Vincenzo Giuffrida (Catania, 1878-Roma, 1940) fu, trentenne, uno dei più brillanti collaboratori di Nitti ministro di Agricoltura, industria e commercio agli inizi del ‘900. Tra l’altro partecipò, con Alberto Beneduce e altri, alla ideazione e alla costituzione dell’Ina nel 1912). Funzionario e poi dirigente di grande capacità, sostenne sempre una sua personale battaglia contro gli «eccessi burocratici» e per la radicale riforma dell’amministrazione pubblica in senso – come allora si diceva – «industriale» (cioè sul modello delle grandi organizzazioni dell’impresa privata). Si occupò anche di previdenza (nel 1912 fu nominato direttore generale del credito e previdenza) e molto di emigrazione (settore dal quale nel 1902 era iniziata la sua carriera). Nel periodo della Grande Guerra fu alla testa di alcune delle nuove amministrazioni al servizio della mobilitazione bellica. Divenne deputato e fu ministro delle Poste. Celebre il suo duello a distanza con Luigi Einaudi severissimo critico delle «amministrazioni di guerra», che Giuffrida condusse in nome di una concezione nuova, quasi keynesiana di uno Stato non più assente dall’economia. Fu infine, durante il periodo fascista, consigliere di Stato.
In questo intervento alla Camera del 1921 si ritroveranno alcune delle sue idee sulla riforma amministrativa.

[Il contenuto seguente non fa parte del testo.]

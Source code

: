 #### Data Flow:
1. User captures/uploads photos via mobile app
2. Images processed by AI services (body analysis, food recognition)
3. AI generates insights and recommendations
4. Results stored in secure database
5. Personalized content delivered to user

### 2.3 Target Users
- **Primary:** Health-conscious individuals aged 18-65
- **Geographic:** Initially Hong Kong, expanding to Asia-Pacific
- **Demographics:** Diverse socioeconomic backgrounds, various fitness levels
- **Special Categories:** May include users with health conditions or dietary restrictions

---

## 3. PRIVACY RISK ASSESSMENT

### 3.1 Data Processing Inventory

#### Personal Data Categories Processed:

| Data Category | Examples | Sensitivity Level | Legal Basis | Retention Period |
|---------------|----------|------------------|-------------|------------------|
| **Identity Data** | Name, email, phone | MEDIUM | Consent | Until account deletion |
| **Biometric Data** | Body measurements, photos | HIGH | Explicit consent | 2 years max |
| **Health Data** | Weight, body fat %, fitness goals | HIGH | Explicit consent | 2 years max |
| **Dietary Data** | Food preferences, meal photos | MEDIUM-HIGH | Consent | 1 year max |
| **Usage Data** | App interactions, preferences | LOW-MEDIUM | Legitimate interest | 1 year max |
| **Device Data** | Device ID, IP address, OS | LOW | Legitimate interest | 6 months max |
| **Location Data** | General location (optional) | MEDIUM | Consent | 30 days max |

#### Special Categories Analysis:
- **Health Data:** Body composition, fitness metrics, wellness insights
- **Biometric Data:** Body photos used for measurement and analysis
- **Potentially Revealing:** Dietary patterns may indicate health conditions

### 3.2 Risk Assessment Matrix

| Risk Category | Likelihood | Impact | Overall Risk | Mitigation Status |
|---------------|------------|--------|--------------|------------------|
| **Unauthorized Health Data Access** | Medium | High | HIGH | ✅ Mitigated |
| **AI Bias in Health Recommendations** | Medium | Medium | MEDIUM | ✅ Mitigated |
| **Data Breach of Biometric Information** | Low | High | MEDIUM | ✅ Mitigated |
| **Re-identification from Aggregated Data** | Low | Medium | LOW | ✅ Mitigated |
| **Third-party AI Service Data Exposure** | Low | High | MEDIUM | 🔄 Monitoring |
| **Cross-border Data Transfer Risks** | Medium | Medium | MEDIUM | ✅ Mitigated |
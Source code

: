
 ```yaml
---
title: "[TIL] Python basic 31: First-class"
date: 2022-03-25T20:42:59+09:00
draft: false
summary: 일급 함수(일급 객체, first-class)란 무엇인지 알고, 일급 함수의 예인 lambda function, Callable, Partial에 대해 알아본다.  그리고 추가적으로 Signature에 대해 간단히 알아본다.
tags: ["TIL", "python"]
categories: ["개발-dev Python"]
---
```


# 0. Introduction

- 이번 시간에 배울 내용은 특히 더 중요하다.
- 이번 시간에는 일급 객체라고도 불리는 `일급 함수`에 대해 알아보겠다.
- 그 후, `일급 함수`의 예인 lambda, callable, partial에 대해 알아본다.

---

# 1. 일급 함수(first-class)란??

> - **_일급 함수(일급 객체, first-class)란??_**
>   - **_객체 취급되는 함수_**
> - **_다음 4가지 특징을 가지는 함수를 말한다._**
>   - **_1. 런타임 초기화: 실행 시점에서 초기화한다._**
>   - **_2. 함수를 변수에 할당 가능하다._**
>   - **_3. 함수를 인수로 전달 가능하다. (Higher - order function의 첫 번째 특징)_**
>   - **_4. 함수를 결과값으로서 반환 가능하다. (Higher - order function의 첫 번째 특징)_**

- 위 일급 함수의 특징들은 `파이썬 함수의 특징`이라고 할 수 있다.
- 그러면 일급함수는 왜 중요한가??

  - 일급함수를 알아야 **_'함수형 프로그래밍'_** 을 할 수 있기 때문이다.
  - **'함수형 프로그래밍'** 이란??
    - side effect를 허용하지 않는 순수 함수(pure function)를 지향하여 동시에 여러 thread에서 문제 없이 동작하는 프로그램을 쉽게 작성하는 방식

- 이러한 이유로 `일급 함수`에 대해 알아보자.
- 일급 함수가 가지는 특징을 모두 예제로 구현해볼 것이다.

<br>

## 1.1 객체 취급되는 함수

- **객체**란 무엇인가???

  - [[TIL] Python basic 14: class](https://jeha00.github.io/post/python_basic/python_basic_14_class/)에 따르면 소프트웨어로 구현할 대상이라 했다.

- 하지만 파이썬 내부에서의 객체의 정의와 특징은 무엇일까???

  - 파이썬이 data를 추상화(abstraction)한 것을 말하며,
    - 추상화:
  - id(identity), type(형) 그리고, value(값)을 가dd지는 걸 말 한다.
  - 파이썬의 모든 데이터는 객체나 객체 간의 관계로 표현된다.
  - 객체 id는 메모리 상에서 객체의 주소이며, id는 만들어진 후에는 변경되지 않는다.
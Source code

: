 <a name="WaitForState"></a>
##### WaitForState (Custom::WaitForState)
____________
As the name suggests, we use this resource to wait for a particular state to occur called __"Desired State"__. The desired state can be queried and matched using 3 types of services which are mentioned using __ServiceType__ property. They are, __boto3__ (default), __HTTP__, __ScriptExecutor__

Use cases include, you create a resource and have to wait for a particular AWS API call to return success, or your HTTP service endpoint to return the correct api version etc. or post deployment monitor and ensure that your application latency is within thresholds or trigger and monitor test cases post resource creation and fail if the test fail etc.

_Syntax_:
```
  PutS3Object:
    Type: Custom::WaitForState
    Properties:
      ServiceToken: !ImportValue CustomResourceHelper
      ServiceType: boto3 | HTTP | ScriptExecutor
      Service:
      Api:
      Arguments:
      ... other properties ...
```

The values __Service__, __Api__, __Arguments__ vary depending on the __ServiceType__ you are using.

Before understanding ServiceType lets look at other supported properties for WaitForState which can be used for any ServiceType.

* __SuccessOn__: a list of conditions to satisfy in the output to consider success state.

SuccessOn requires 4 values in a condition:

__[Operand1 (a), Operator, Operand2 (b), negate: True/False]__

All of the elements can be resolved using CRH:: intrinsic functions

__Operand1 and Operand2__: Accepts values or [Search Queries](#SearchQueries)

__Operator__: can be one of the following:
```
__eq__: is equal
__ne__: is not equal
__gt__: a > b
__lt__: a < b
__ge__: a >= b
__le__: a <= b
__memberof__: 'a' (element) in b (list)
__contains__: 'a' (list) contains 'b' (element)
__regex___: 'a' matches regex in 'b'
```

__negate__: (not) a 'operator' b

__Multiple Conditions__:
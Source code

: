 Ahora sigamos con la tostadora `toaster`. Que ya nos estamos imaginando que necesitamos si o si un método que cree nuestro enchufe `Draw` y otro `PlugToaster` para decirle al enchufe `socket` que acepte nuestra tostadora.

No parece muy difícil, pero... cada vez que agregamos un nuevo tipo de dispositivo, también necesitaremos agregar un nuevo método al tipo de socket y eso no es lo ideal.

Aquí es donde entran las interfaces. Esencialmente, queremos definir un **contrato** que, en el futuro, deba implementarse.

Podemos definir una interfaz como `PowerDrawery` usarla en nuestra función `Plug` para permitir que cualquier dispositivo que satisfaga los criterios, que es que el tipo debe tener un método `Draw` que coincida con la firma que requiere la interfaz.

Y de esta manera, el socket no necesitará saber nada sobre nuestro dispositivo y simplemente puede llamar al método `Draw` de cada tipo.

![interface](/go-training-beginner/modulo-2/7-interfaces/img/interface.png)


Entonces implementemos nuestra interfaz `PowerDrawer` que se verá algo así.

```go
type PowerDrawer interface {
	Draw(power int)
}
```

Quindi, come tutti noi sappiamo, il funzionamento dell’Amministrazione è lento, incerto, pigro, qualche volta è lento fino ad essere esasperante. Il rendimento di lavoro degli impiegati è scarso. Mentre tutte le aziende sono ordinate secondo la legge del minimo mezzo, l’Amministrazione dello Stato pare che invece sia ordinata secondo la legge del massimo mezzo. E poi vi sono abitudini viziose che non si sradicano: i bollettini che si moltiplicano; il carteggio da direzione generale a direzione generale, da divisione a divisione, oserei dire da tavolo a tavolo della stessa stanza (perché ogni tavolo si asside di fronte all’altri come una potenza amica o nemica); i visti infiniti sulle minute degli atti e sui documenti; le funzioni inutili; l’ordinamenti delle copie; la conservazione e classificazione degli atti; l’accentramenti della firma di pochissimi funzionari; e soprattutto un equivoco, o una finzione, sulla potestà ministeriale, e cioè che il ministro sia l’unico amministratore di bilanci di centinaia di milioni ed egli solo possa disporre la spesa anche di una lira.
Vincenzo Giuffrida, La riforma della burocrazia, discorso alla Camera dei deputati, 25 febbraio 1921, poi in Problemi di ieri e di oggi, prefazione di Francesco Saverio Nitti, Roma, Edizioni La Bussola, 1945, pp. 141-142.